Records from a data collection:

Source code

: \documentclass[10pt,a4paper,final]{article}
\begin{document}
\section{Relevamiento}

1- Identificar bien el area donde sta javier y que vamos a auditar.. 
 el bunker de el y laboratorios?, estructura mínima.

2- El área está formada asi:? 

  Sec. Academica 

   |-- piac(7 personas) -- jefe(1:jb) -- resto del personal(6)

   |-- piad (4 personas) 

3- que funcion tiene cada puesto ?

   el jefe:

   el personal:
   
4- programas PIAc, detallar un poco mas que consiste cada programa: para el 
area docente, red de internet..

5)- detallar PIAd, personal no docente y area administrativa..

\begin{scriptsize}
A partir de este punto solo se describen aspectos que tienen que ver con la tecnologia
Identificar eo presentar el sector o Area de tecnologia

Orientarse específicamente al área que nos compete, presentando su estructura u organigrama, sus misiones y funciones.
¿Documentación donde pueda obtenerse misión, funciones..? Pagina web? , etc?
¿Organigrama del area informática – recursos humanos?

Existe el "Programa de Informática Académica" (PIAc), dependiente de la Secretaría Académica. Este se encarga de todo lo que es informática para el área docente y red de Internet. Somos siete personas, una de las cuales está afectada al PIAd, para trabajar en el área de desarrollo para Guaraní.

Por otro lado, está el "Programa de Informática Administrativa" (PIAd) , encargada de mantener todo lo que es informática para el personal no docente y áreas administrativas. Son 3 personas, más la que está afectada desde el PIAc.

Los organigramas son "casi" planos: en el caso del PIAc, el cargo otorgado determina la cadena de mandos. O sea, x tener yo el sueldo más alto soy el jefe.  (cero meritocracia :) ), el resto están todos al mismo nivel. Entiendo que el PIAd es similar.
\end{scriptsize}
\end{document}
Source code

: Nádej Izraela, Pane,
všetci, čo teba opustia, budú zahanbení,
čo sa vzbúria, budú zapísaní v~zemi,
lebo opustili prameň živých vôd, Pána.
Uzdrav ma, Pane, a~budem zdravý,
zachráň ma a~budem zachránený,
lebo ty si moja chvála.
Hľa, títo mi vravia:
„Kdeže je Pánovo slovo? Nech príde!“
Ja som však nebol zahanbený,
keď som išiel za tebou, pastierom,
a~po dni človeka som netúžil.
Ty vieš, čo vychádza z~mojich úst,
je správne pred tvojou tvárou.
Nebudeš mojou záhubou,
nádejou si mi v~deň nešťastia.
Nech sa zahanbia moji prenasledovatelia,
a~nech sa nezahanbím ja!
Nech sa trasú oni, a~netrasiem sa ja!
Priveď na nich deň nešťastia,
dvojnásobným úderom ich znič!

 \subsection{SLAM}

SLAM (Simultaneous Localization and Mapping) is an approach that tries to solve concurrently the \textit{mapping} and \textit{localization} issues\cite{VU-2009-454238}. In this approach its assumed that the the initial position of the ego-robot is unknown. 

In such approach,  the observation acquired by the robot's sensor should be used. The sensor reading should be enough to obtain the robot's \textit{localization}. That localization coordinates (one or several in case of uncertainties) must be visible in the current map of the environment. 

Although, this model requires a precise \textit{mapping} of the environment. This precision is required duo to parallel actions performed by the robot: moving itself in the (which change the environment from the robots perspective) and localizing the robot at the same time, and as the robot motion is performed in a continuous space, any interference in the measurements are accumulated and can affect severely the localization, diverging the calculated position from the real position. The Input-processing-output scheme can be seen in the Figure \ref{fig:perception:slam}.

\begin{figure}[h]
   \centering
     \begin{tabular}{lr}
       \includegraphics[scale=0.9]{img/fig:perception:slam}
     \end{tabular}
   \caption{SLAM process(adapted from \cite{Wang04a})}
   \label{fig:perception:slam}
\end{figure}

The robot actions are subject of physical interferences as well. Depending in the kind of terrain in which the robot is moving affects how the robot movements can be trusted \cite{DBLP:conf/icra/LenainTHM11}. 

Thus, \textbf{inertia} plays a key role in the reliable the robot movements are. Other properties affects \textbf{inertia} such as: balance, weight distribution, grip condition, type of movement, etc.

:: Try it ::
All the records above must be transcribed without a single change to any word.

:: Solution for this problem ::
Source code

: \documentclass[10pt,a4paper,final]{article}
\begin{document}
\section{Relevamiento}

1- Identificar bien el area donde sta javier y que vamos a auditar.. 
 el bunker de el y laboratorios?, estructura mínima.

2- El área está formada asi:? 

  Sec. Academica 

   |-- piac(7 personas) -- jefe(1:jb) -- resto del personal(6)

   |-- piad (4 personas) 

3- que funcion tiene cada puesto ?

   el jefe:

   el personal:
   
4- programas PIAc, detallar un poco mas que consiste cada programa: para el 
area docente, red de internet..

5)- detallar PIAd, personal no docente y area administrativa..

\begin{scriptsize}
A partir de este punto solo se describen aspectos que tienen que ver con la tecnologia
Identificar eo presentar el sector o Area de tecnologia

Orientarse específicamente al área que nos compete, presentando su estructura u organigrama, sus misiones y funciones.
¿Documentación donde pueda obtenerse misión, funciones..? Pagina web? , etc?
¿Organigrama del area informática – recursos humanos?

Existe el "Programa de Informática Académica" (PIAc), dependiente de la Secretaría Académica. Este se encarga de todo lo que es informática para el área docente y red de Internet. Somos siete personas, una de las cuales está afectada al PIAd, para trabajar en el área de desarrollo para Guaraní.

Por otro lado, está el "Programa de Informática Administrativa" (PIAd) , encargada de mantener todo lo que es informática para el personal no docente y áreas administrativas. Son 3 personas, más la que está afectada desde el PIAc.

Los organigramas son "casi" planos: en el caso del PIAc, el cargo otorgado determina la cadena de mandos. O sea, x tener yo el sueldo más alto soy el jefe.  (cero meritocracia :) ), el resto están todos al mismo nivel. Entiendo que el PIAd es similar.
\end{scriptsize}
\end{document}
Source code

: Nádej Izraela, Pane,
všetci, čo teba opustia, budú zahanbení,
čo sa vzbúria, budú zapísaní v~zemi,
lebo opustili prameň živých vôd, Pána.
Uzdrav ma, Pane, a~budem zdravý,
zachráň ma a~budem zachránený,
lebo ty si moja chvála.
Hľa, títo mi vravia:
„Kdeže je Pánovo slovo? Nech príde!“
Ja som však nebol zahanbený,
keď som išiel za tebou, pastierom,
a~po dni človeka som netúžil.
Ty vieš, čo vychádza z~mojich úst,
je správne pred tvojou tvárou.
Nebudeš mojou záhubou,
nádejou si mi v~deň nešťastia.
Nech sa zahanbia moji prenasledovatelia,
a~nech sa nezahanbím ja!
Nech sa trasú oni, a~netrasiem sa ja!
Priveď na nich deň nešťastia,
dvojnásobným úderom ich znič!

 \subsection{SLAM}

SLAM (Simultaneous Localization and Mapping) is an approach that tries to solve concurrently the \textit{mapping} and \textit{localization} issues\cite{VU-2009-454238}. In this approach its assumed that the the initial position of the ego-robot is unknown. 

In such approach,  the observation acquired by the robot's sensor should be used. The sensor reading should be enough to obtain the robot's \textit{localization}. That localization coordinates (one or several in case of uncertainties) must be visible in the current map of the environment. 

Although, this model requires a precise \textit{mapping} of the environment. This precision is required duo to parallel actions performed by the robot: moving itself in the (which change the environment from the robots perspective) and localizing the robot at the same time, and as the robot motion is performed in a continuous space, any interference in the measurements are accumulated and can affect severely the localization, diverging the calculated position from the real position. The Input-processing-output scheme can be seen in the Figure \ref{fig:perception:slam}.

\begin{figure}[h]
   \centering
     \begin{tabular}{lr}
       \includegraphics[scale=0.9]{img/fig:perception:slam}
     \end{tabular}
   \caption{SLAM process(adapted from \cite{Wang04a})}
   \label{fig:perception:slam}
\end{figure}

The robot actions are subject of physical interferences as well. Depending in the kind of terrain in which the robot is moving affects how the robot movements can be trusted \cite{DBLP:conf/icra/LenainTHM11}. 

Thus, \textbf{inertia} plays a key role in the reliable the robot movements are. Other properties affects \textbf{inertia} such as: balance, weight distribution, grip condition, type of movement, etc.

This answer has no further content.